Three major European truck manufacturers – Volvo Group, Daimler Truck and Volkswagen Group’s Traton Group – announced a plan to pioneer a European high-power charging network for heavy-duty trucks and coaches.
They signed a non-binding agreement to install and operate a public charging network for battery electric heavy-duty long-haul trucks and coaches across Europe, under a new joint venture.
“The joint aim is to initiate and accelerate the build-up of charging infrastructure to enhance customer confidence and to support EU’s transformation to climate-neutral transportation.”
The initiative reminds us of the IONITY network for electric cars, which was also established by several car manufacturers.
According to the press release, the signing of a joint venture agreement can be expected by the end of 2021 (is subject to regulatory and other approvals), while the operations would start in 2022.
The founding partners intend to invest a total of €500 million ($594 million) – each will contribute equally (about €167 million) into the joint venture.
Within five years, the network is expected to consist of 1,700 charging points, however, the number of stations (at key highway locations and at logistic and destination points) and power levels were not disclosed yet.

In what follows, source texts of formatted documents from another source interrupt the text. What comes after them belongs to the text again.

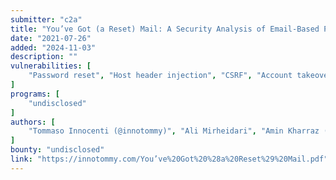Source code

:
 ```yaml
---
submitter: "c2a"
title: "You’ve Got (a Reset) Mail: A Security Analysis of Email-Based Password Reset Procedures"
date: "2021-07-26"
added: "2024-11-03"
description: ""
vulnerabilities: [
    "Password reset", "Host header injection", "CSRF", "Account takeover"
]
programs: [
    "undisclosed"
]
authors: [
    "Tommaso Innocenti (@innotommy)", "Ali Mirheidari", "Amin Kharraz (@amin_kharaz)", "Bruno Crispo", "Engin Kirda"
]
bounty: "undisclosed"
link: "https://innotommy.com/You’ve%20Got%20%28a%20Reset%29%20Mail.pdf"
---
```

“The agreement lays the foundation of a future joint venture (JV) – equally owned by the three parties, planning to start operations in 2022. The parties intend to invest together 500 million Euros to install and operate at least 1,700 high-performance green energy charging points close to highways as well as at logistic and destination points, within five years from the establishment of the JV.”

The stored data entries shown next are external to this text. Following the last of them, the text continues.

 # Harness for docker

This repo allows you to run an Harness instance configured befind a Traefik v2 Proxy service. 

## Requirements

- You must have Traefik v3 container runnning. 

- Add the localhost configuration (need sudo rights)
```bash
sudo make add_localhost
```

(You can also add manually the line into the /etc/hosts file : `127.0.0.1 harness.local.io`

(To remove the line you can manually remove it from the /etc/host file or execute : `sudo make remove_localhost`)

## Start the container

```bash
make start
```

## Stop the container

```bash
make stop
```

We guess that charging power will be at theMW level (at least several hundred kW), simply because of the battery size of long-range electric heavy-duty vehicles and the requirement to utilize the 45-minute mandatory rest period in Europe on recharging.
“By focusing on customers’ needs, different applications will be taken into consideration. Battery electric vehicle fleet operators will be able to leverage both fast charging tailored to the 45-minute mandatory rest period in Europe focusing on long-distance transport – the highest priority of the future JV – and also charge overnight.”
Despite the three groups partnering in the joint venture, they will remain competitors in all other areas.
Later on, more partners are expected to join the network as shareholders (bringing more capital), which will allow to further expand the network.
“The number of charging points is with time intended to be increased significantly by seeking additional partners as well as public funding. The future JV is planned to operate under its own corporate identity and be based in Amsterdam, Netherlands. The future JV will be able to build on the broad experience and knowledge of its founding partners in heavy-duty trucking.”
According to the European Automobile Manufacturers Association (ACEA), Europe requires up to 15,000 high-power public and destination charging points for heavy-duty vehicles by 2025, and up to 50,000 by 2030, to support electrification that is required to meet emission targets in the European Union.
We have seen ACEA’s report from 2020, and nothing much has changed since then in terms of deployed infrastructure.